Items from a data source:
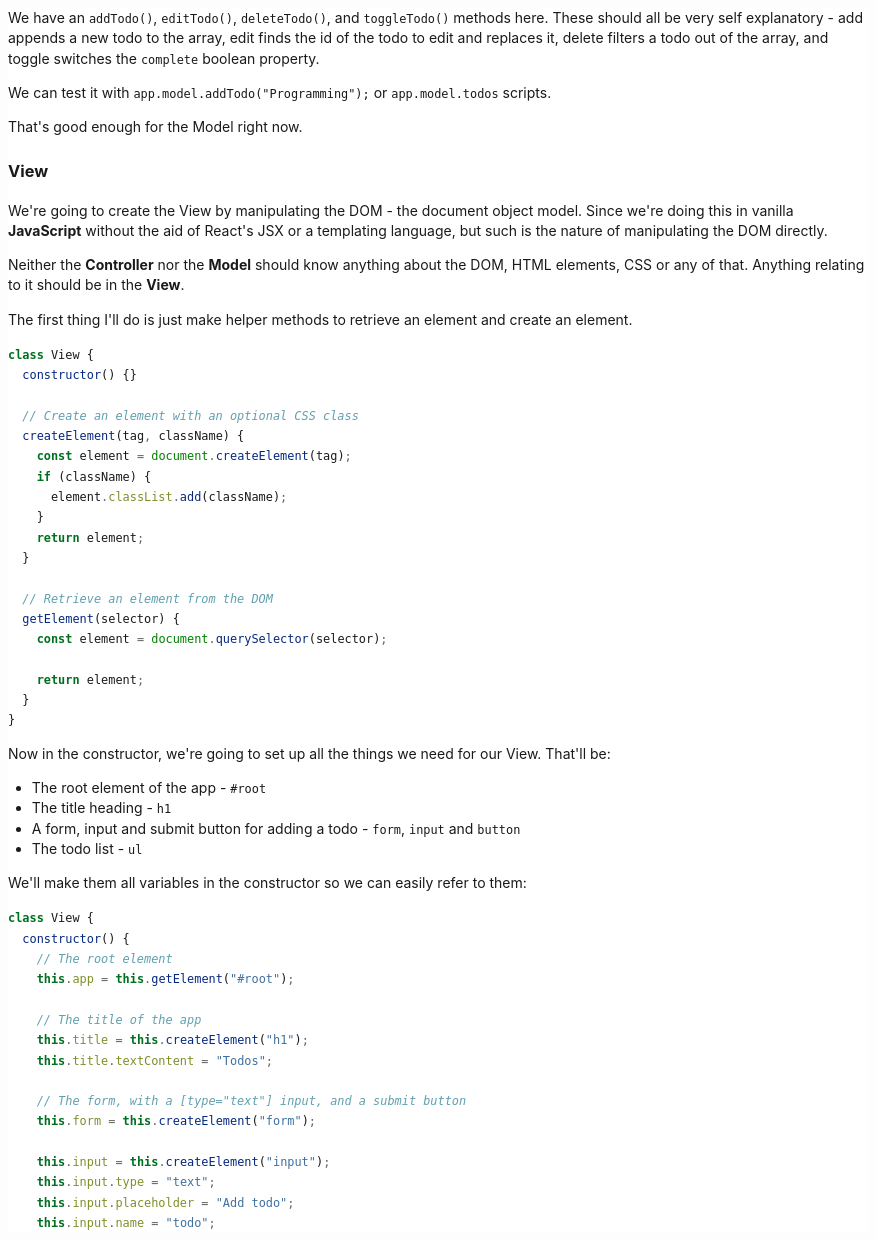 We have an `addTodo()`, `editTodo()`, `deleteTodo()`, and `toggleTodo()` methods here. These should all be very self explanatory - add appends a new todo to the array, edit finds the id of the todo to edit and replaces it, delete filters a todo out of the array, and toggle switches the `complete` boolean property.

We can test it with `app.model.addTodo("Programming");` or `app.model.todos` scripts.

That's good enough for the Model right now.

### View

We're going to create the View by manipulating the DOM - the document object model. Since we're doing this in vanilla **JavaScript** without the aid of React's JSX or a templating language, but such is the nature of manipulating the DOM directly.

Neither the **Controller** nor the **Model** should know anything about the DOM, HTML elements, CSS or any of that. Anything relating to it should be in the **View**.

The first thing I'll do is just make helper methods to retrieve an element and create an element.

```js
class View {
  constructor() {}

  // Create an element with an optional CSS class
  createElement(tag, className) {
    const element = document.createElement(tag);
    if (className) {
      element.classList.add(className);
    }
    return element;
  }

  // Retrieve an element from the DOM
  getElement(selector) {
    const element = document.querySelector(selector);

    return element;
  }
}
```

Now in the constructor, we're going to set up all the things we need for our View. That'll be:

- The root element of the app - `#root`
- The title heading - `h1`
- A form, input and submit button for adding a todo - `form`, `input` and `button`
- The todo list - `ul`

We'll make them all variables in the constructor so we can easily refer to them:

```js
class View {
  constructor() {
    // The root element
    this.app = this.getElement("#root");

    // The title of the app
    this.title = this.createElement("h1");
    this.title.textContent = "Todos";

    // The form, with a [type="text"] input, and a submit button
    this.form = this.createElement("form");

    this.input = this.createElement("input");
    this.input.type = "text";
    this.input.placeholder = "Add todo";
    this.input.name = "todo";
```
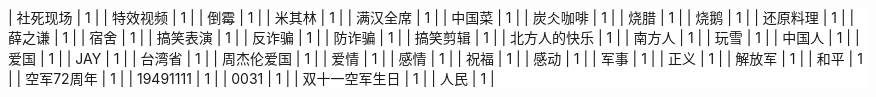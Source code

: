 | 社死现场 | 1 |
| 特效视频 | 1 |
| 倒霉 | 1 |
| 米其林 | 1 |
| 满汉全席 | 1 |
| 中国菜 | 1 |
| 炭仌咖啡 | 1 |
| 烧腊 | 1 |
| 烧鹅 | 1 |
| 还原料理 | 1 |
| 薛之谦 | 1 |
| 宿舍 | 1 |
| 搞笑表演 | 1 |
| 反诈骗 | 1 |
| 防诈骗 | 1 |
| 搞笑剪辑 | 1 |
| 北方人的快乐 | 1 |
| 南方人 | 1 |
| 玩雪 | 1 |
| 中国人 | 1 |
| 爱国 | 1 |
| JAY | 1 |
| 台湾省 | 1 |
| 周杰伦爱国 | 1 |
| 爱情 | 1 |
| 感情 | 1 |
| 祝福 | 1 |
| 感动 | 1 |
| 军事 | 1 |
| 正义 | 1 |
| 解放军 | 1 |
| 和平 | 1 |
| 空军72周年 | 1 |
| 19491111 | 1 |
| 0031 | 1 |
| 双十一空军生日 | 1 |
| 人民 | 1 |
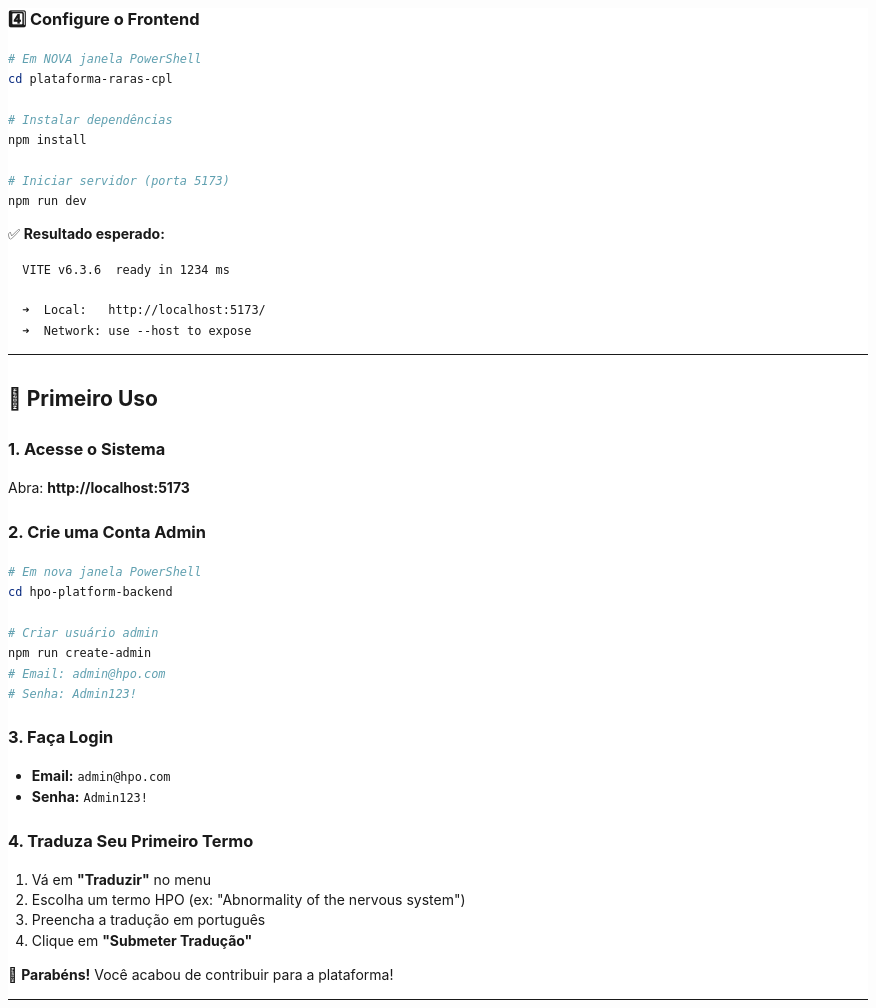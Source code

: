 ### 4️⃣ Configure o Frontend
```powershell
# Em NOVA janela PowerShell
cd plataforma-raras-cpl

# Instalar dependências
npm install

# Iniciar servidor (porta 5173)
npm run dev
```

✅ **Resultado esperado:**
```
  VITE v6.3.6  ready in 1234 ms

  ➜  Local:   http://localhost:5173/
  ➜  Network: use --host to expose
```

---

## 🎉 Primeiro Uso

### 1. Acesse o Sistema
Abra: **http://localhost:5173**

### 2. Crie uma Conta Admin
```powershell
# Em nova janela PowerShell
cd hpo-platform-backend

# Criar usuário admin
npm run create-admin
# Email: admin@hpo.com
# Senha: Admin123!
```

### 3. Faça Login
- **Email:** `admin@hpo.com`
- **Senha:** `Admin123!`

### 4. Traduza Seu Primeiro Termo
1. Vá em **"Traduzir"** no menu
2. Escolha um termo HPO (ex: "Abnormality of the nervous system")
3. Preencha a tradução em português
4. Clique em **"Submeter Tradução"**

🎊 **Parabéns!** Você acabou de contribuir para a plataforma!

---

PROBLEM DESCRIPTION: Look through the data above and report every line in which "submit" appears.

SOLUTION TO THIS EXERCISE:
- A form, input and submit button for adding a todo - `form`, `input` and `button`
    // The form, with a [type="text"] input, and a submit button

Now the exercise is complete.